(Saved data entries)
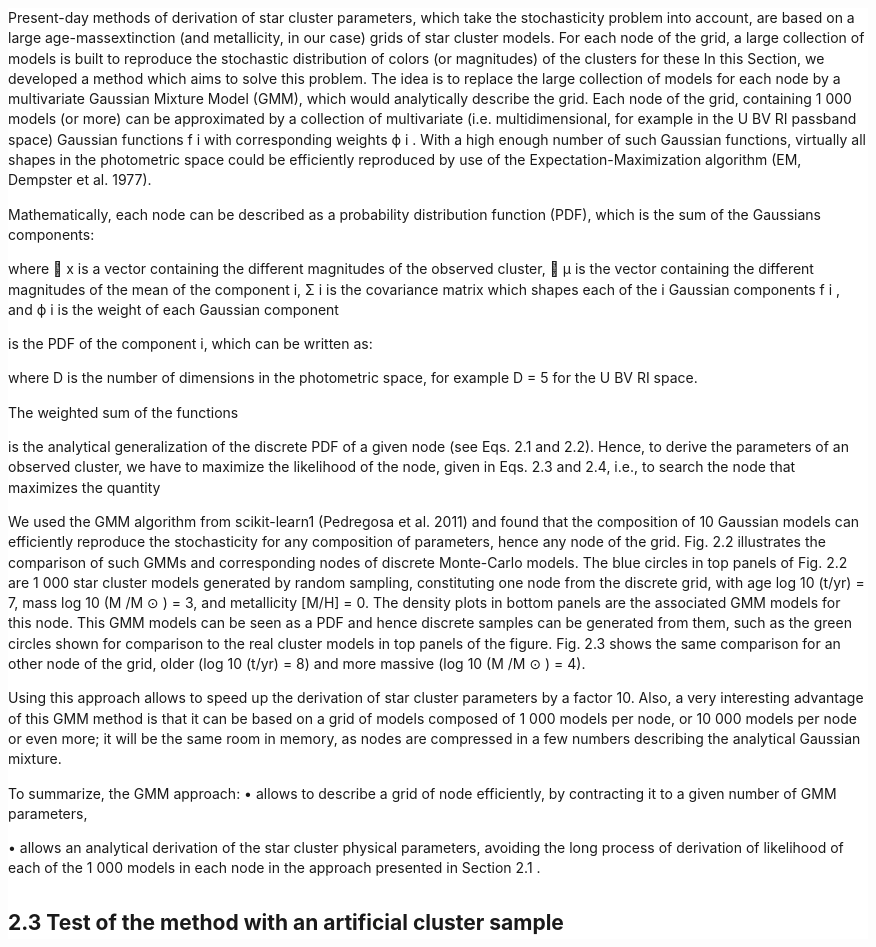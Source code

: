 Present-day methods of derivation of star cluster parameters, which take the stochasticity problem into account, are based on a large age-massextinction (and metallicity, in our case) grids of star cluster models. For each node of the grid, a large collection of models is built to reproduce the stochastic distribution of colors (or magnitudes) of the clusters for these In this Section, we developed a method which aims to solve this problem. The idea is to replace the large collection of models for each node by a multivariate Gaussian Mixture Model (GMM), which would analytically describe the grid. Each node of the grid, containing 1 000 models (or more) can be approximated by a collection of multivariate (i.e. multidimensional, for example in the U BV RI passband space) Gaussian functions f i with corresponding weights ϕ i . With a high enough number of such Gaussian functions, virtually all shapes in the photometric space could be efficiently reproduced by use of the Expectation-Maximization algorithm (EM, Dempster et al. 1977).

Mathematically, each node can be described as a probability distribution function (PDF), which is the sum of the Gaussians components:

where ⃗ x is a vector containing the different magnitudes of the observed cluster, ⃗ µ is the vector containing the different magnitudes of the mean of the component i, Σ i is the covariance matrix which shapes each of the i Gaussian components f i , and ϕ i is the weight of each Gaussian component

is the PDF of the component i, which can be written as:

where D is the number of dimensions in the photometric space, for example D = 5 for the U BV RI space.

The weighted sum of the functions

is the analytical generalization of the discrete PDF of a given node (see Eqs. 2.1 and 2.2). Hence, to derive the parameters of an observed cluster, we have to maximize the likelihood of the node, given in Eqs. 2.3 and 2.4, i.e., to search the node that maximizes the quantity

We used the GMM algorithm from scikit-learn1  (Pedregosa et al. 2011) and found that the composition of 10 Gaussian models can efficiently reproduce the stochasticity for any composition of parameters, hence any node of the grid. Fig. 2.2 illustrates the comparison of such GMMs and corresponding nodes of discrete Monte-Carlo models. The blue circles in top panels of Fig. 2.2 are 1 000 star cluster models generated by random sampling, constituting one node from the discrete grid, with age log 10 (t/yr) = 7, mass log 10 (M /M ⊙ ) = 3, and metallicity [M/H] = 0. The density plots in bottom panels are the associated GMM models for this node. This GMM models can be seen as a PDF and hence discrete samples can be generated from them, such as the green circles shown for comparison to the real cluster models in top panels of the figure. Fig. 2.3 shows the same comparison for an other node of the grid, older (log 10 (t/yr) = 8) and more massive (log 10 (M /M ⊙ ) = 4).

Using this approach allows to speed up the derivation of star cluster parameters by a factor 10. Also, a very interesting advantage of this GMM method is that it can be based on a grid of models composed of 1 000 models per node, or 10 000 models per node or even more; it will be the same room in memory, as nodes are compressed in a few numbers describing the analytical Gaussian mixture.

To summarize, the GMM approach: • allows to describe a grid of node efficiently, by contracting it to a given number of GMM parameters,

• allows an analytical derivation of the star cluster physical parameters, avoiding the long process of derivation of likelihood of each of the 1 000 models in each node in the approach presented in Section 2.1 .

## 2.3 Test of the method with an artificial cluster sample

§ **Task**:
Within the records, filter for lines that contain the word "where" and show each one.

§ **Solution for this task**:
where ⃗ x is a vector containing the different magnitudes of the observed cluster, ⃗ µ is the vector containing the different magnitudes of the mean of the component i, Σ i is the covariance matrix which shapes each of the i Gaussian components f i , and ϕ i is the weight of each Gaussian component
where D is the number of dimensions in the photometric space, for example D = 5 for the U BV RI space.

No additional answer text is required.